• _Problem to solve_: Isolate every line in the data with the string "collections" and copy it.

______

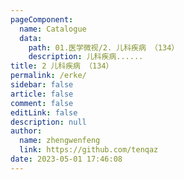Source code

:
 ```yaml
---
pageComponent: 
  name: Catalogue
  data: 
    path: 01.医学微视/2. 儿科疾病 （134）
    description: 儿科疾病......
title: 2 儿科疾病 （134）
permalink: /erke/
sidebar: false
article: false
comment: false
editLink: false
description: null
author: 
  name: zhengwenfeng
  link: https://github.com/tenqaz
date: 2023-05-01 17:46:08
---
```


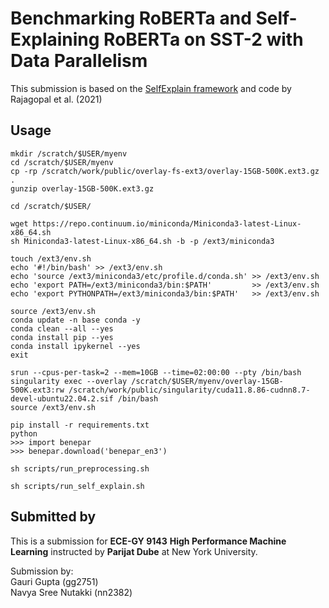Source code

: # Benchmarking RoBERTa and Self-Explaining RoBERTa on SST-2 with Data Parallelism 

This submission is based on the [SelfExplain framework](https://arxiv.org/abs/2103.12279) and code by Rajagopal et al. (2021) 

## Usage

```shell
mkdir /scratch/$USER/myenv
cd /scratch/$USER/myenv
cp -rp /scratch/work/public/overlay-fs-ext3/overlay-15GB-500K.ext3.gz .
gunzip overlay-15GB-500K.ext3.gz
```
```shell
cd /scratch/$USER/
```
```shell
wget https://repo.continuum.io/miniconda/Miniconda3-latest-Linux-x86_64.sh
sh Miniconda3-latest-Linux-x86_64.sh -b -p /ext3/miniconda3
```

```shell
touch /ext3/env.sh
echo '#!/bin/bash' >> /ext3/env.sh
echo 'source /ext3/miniconda3/etc/profile.d/conda.sh' >> /ext3/env.sh
echo 'export PATH=/ext3/miniconda3/bin:$PATH'         >> /ext3/env.sh
echo 'export PYTHONPATH=/ext3/miniconda3/bin:$PATH'   >> /ext3/env.sh
```

```shell
source /ext3/env.sh
conda update -n base conda -y
conda clean --all --yes
conda install pip --yes
conda install ipykernel --yes
exit
```

```shell
srun --cpus-per-task=2 --mem=10GB --time=02:00:00 --pty /bin/bash
singularity exec --overlay /scratch/$USER/myenv/overlay-15GB-500K.ext3:rw /scratch/work/public/singularity/cuda11.8.86-cudnn8.7-devel-ubuntu22.04.2.sif /bin/bash
source /ext3/env.sh
```

```shell
pip install -r requirements.txt
python
>>> import benepar
>>> benepar.download('benepar_en3')
```


```shell
sh scripts/run_preprocessing.sh
```

```shell
sh scripts/run_self_explain.sh
```


## Submitted by

This is a submission for **ECE-GY 9143** **High Performance Machine Learning** instructed by **Parijat Dube** at New York University. 

Submission by: <br>Gauri Gupta (gg2751) <br>Navya Sree Nutakki (nn2382)
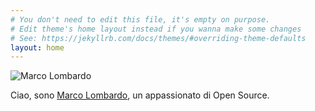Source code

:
 ```yaml
---
# You don't need to edit this file, it's empty on purpose.
# Edit theme's home layout instead if you wanna make some changes
# See: https://jekyllrb.com/docs/themes/#overriding-theme-defaults
layout: home
---
```


![Marco Lombardo](https://raw.githubusercontent.com/marcofromsicily/blog/master/images/marco.jpg)

Ciao, sono [Marco Lombardo](http://www.marcolombardo.com/), un appassionato di Open Source.
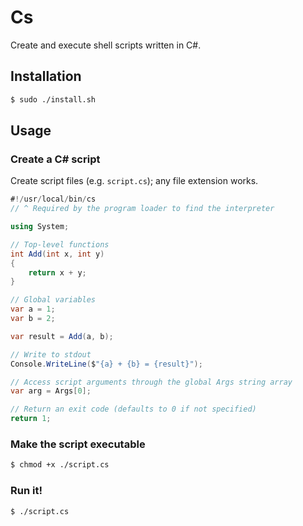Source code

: # Cs

Create and execute shell scripts written in C#.

## Installation

```sh
$ sudo ./install.sh
```

## Usage

### Create a C# script

Create script files (e.g. `script.cs`); any file extension works.

```csharp
#!/usr/local/bin/cs
// ^ Required by the program loader to find the interpreter

using System;

// Top-level functions
int Add(int x, int y)
{
    return x + y;
}

// Global variables
var a = 1;
var b = 2;

var result = Add(a, b);

// Write to stdout
Console.WriteLine($"{a} + {b} = {result}");

// Access script arguments through the global Args string array
var arg = Args[0];

// Return an exit code (defaults to 0 if not specified)
return 1;
```

### Make the script executable

```sh
$ chmod +x ./script.cs
```

### Run it!

```sh
$ ./script.cs
```

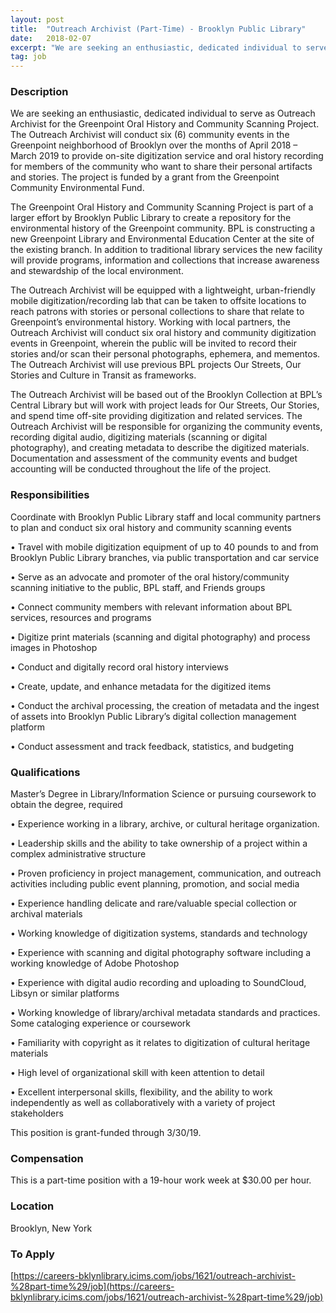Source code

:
 ```yaml
---
layout: post
title:  "Outreach Archivist (Part-Time) - Brooklyn Public Library"
date:   2018-02-07
excerpt: "We are seeking an enthusiastic, dedicated individual to serve as Outreach Archivist for the Greenpoint Oral History and Community Scanning Project. The Outreach Archivist will conduct six (6) community events in the Greenpoint neighborhood of Brooklyn over the months of April 2018 – March 2019 to provide on-site digitization service..."
tag: job
---
```


### Description   

We are seeking an enthusiastic, dedicated individual to serve as Outreach Archivist for the Greenpoint Oral History and Community Scanning Project. The Outreach Archivist will conduct six (6) community events in the Greenpoint neighborhood of Brooklyn over the months of April 2018 – March 2019 to provide on-site digitization service and oral history recording for members of the community who want to share their personal artifacts and stories. The project is funded by a grant from the Greenpoint Community Environmental Fund. 

 

The Greenpoint Oral History and Community Scanning Project is part of a larger effort by Brooklyn Public Library to create a repository for the environmental history of the Greenpoint community. BPL is constructing a new Greenpoint Library and Environmental Education Center at the site of the existing branch. In addition to traditional library services the new facility will provide programs, information and collections that increase awareness and stewardship of the local environment. 

 

The Outreach Archivist will be equipped with a lightweight, urban-friendly mobile digitization/recording lab that can be taken to offsite locations to reach patrons with stories or personal collections to share that relate to Greenpoint’s environmental history. Working with local partners, the Outreach Archivist will conduct six oral history and community digitization events in Greenpoint, wherein the public will be invited to record their stories and/or scan their personal photographs, ephemera, and mementos. The Outreach Archivist will use previous BPL projects Our Streets, Our Stories and Culture in Transit as frameworks. 

                                             

The Outreach Archivist will be based out of the Brooklyn Collection at BPL’s Central Library but will work with project leads for Our Streets, Our Stories, and spend time off-site providing digitization and related services. The Outreach Archivist will be responsible for organizing the community events, recording digital audio, digitizing materials (scanning or digital photography), and creating metadata to describe the digitized materials. Documentation and assessment of the community events and budget accounting will be conducted throughout the life of the project. 



### Responsibilities   

Coordinate with Brooklyn Public Library staff and local community partners to plan and conduct six oral history and community scanning events

• Travel with mobile digitization equipment of up to 40 pounds to and from Brooklyn Public Library branches, via public transportation and car service

• Serve as an advocate and promoter of the oral history/community scanning initiative to the public, BPL staff, and Friends groups

• Connect community members with relevant information about BPL services, resources and programs

• Digitize print materials (scanning and digital photography) and process images in Photoshop

• Conduct and digitally record oral history interviews

• Create, update, and enhance metadata for the digitized items

• Conduct the archival processing, the creation of metadata and the ingest of assets into Brooklyn Public Library’s digital collection management platform

• Conduct assessment and track feedback, statistics, and budgeting



### Qualifications   


Master’s Degree in Library/Information Science or pursuing coursework to obtain the degree, required

• Experience working in a library, archive, or cultural heritage organization.

• Leadership skills and the ability to take ownership of a project within a complex administrative structure

• Proven proficiency in project management, communication, and outreach activities including public event planning, promotion, and social media

• Experience handling delicate and rare/valuable special collection or archival materials 

• Working knowledge of digitization systems, standards and technology 

• Experience with scanning and digital photography software including a working knowledge of Adobe Photoshop

• Experience with digital audio recording and uploading to SoundCloud, Libsyn or similar platforms 

• Working knowledge of library/archival metadata standards and practices. Some cataloging experience or coursework

• Familiarity with copyright as it relates to digitization of cultural heritage materials

• High level of organizational skill with keen attention to detail

• Excellent interpersonal skills, flexibility, and the ability to work independently as well as collaboratively with a variety of project stakeholders

This position is grant-funded through 3/30/19.


### Compensation   

This is a part-time position with a 19-hour work week at $30.00 per hour.


### Location   

Brooklyn, New York




### To Apply   

[https://careers-bklynlibrary.icims.com/jobs/1621/outreach-archivist-%28part-time%29/job](https://careers-bklynlibrary.icims.com/jobs/1621/outreach-archivist-%28part-time%29/job)





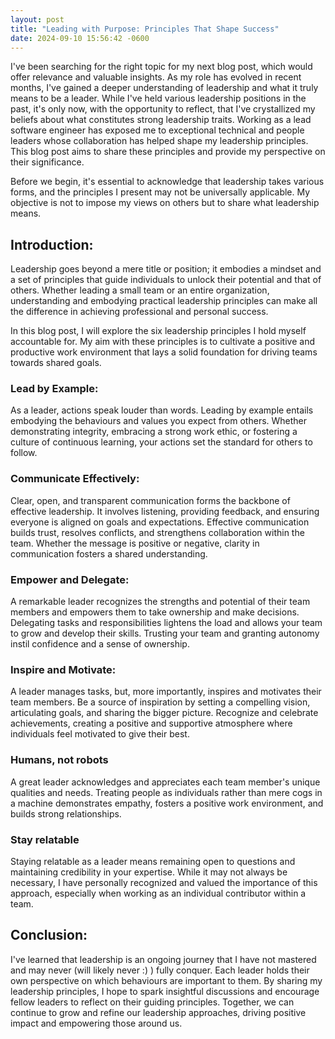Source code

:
 ```yaml
---
layout: post
title: "Leading with Purpose: Principles That Shape Success"
date: 2024-09-10 15:56:42 -0600
---
```


I've been searching for the right topic for my next blog post, which would offer relevance and valuable insights. As my role has evolved in recent months, I've gained a deeper understanding of leadership and what it truly means to be a leader. While I've held various leadership positions in the past, it's only now, with the opportunity to reflect, that I've crystallized my beliefs about what constitutes strong leadership traits. Working as a lead software engineer has exposed me to exceptional technical and people leaders whose collaboration has helped shape my leadership principles. This blog post aims to share these principles and provide my perspective on their significance.

Before we begin, it's essential to acknowledge that leadership takes various forms, and the principles I present may not be universally applicable. My objective is not to impose my views on others but to share what leadership means.
## Introduction:
Leadership goes beyond a mere title or position; it embodies a mindset and a set of principles that guide individuals to unlock their potential and that of others. Whether leading a small team or an entire organization, understanding and embodying practical leadership principles can make all the difference in achieving professional and personal success.

In this blog post, I will explore the six leadership principles I hold myself accountable for. My aim with these principles is to cultivate a positive and productive work environment that lays a solid foundation for driving teams towards shared goals.
### Lead by Example:
As a leader, actions speak louder than words. Leading by example entails embodying the behaviours and values you expect from others. Whether demonstrating integrity, embracing a strong work ethic, or fostering a culture of continuous learning, your actions set the standard for others to follow.
### Communicate Effectively:
Clear, open, and transparent communication forms the backbone of effective leadership. It involves listening, providing feedback, and ensuring everyone is aligned on goals and expectations. Effective communication builds trust, resolves conflicts, and strengthens collaboration within the team. Whether the message is positive or negative, clarity in communication fosters a shared understanding.
### Empower and Delegate:
A remarkable leader recognizes the strengths and potential of their team members and empowers them to take ownership and make decisions. Delegating tasks and responsibilities lightens the load and allows your team to grow and develop their skills. Trusting your team and granting autonomy instil confidence and a sense of ownership.
### Inspire and Motivate:
A leader manages tasks, but, more importantly, inspires and motivates their team members. Be a source of inspiration by setting a compelling vision, articulating goals, and sharing the bigger picture. Recognize and celebrate achievements, creating a positive and supportive atmosphere where individuals feel motivated to give their best.
### Humans, not robots
A great leader acknowledges and appreciates each team member's unique qualities and needs. Treating people as individuals rather than mere cogs in a machine demonstrates empathy, fosters a positive work environment, and builds strong relationships.
### Stay relatable
Staying relatable as a leader means remaining open to questions and maintaining credibility in your expertise. While it may not always be necessary, I have personally recognized and valued the importance of this approach, especially when working as an individual contributor within a team.
## Conclusion:
I've learned that leadership is an ongoing journey that I have not mastered and may never (will likely never :) ) fully conquer. Each leader holds their own perspective on which behaviours are important to them. By sharing my leadership principles, I hope to spark insightful discussions and encourage fellow leaders to reflect on their guiding principles. Together, we can continue to grow and refine our leadership approaches, driving positive impact and empowering those around us.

______

• _Response to the task_:
The Greenpoint Oral History and Community Scanning Project is part of a larger effort by Brooklyn Public Library to create a repository for the environmental history of the Greenpoint community. BPL is constructing a new Greenpoint Library and Environmental Education Center at the site of the existing branch. In addition to traditional library services the new facility will provide programs, information and collections that increase awareness and stewardship of the local environment. 
The Outreach Archivist will be equipped with a lightweight, urban-friendly mobile digitization/recording lab that can be taken to offsite locations to reach patrons with stories or personal collections to share that relate to Greenpoint’s environmental history. Working with local partners, the Outreach Archivist will conduct six oral history and community digitization events in Greenpoint, wherein the public will be invited to record their stories and/or scan their personal photographs, ephemera, and mementos. The Outreach Archivist will use previous BPL projects Our Streets, Our Stories and Culture in Transit as frameworks. 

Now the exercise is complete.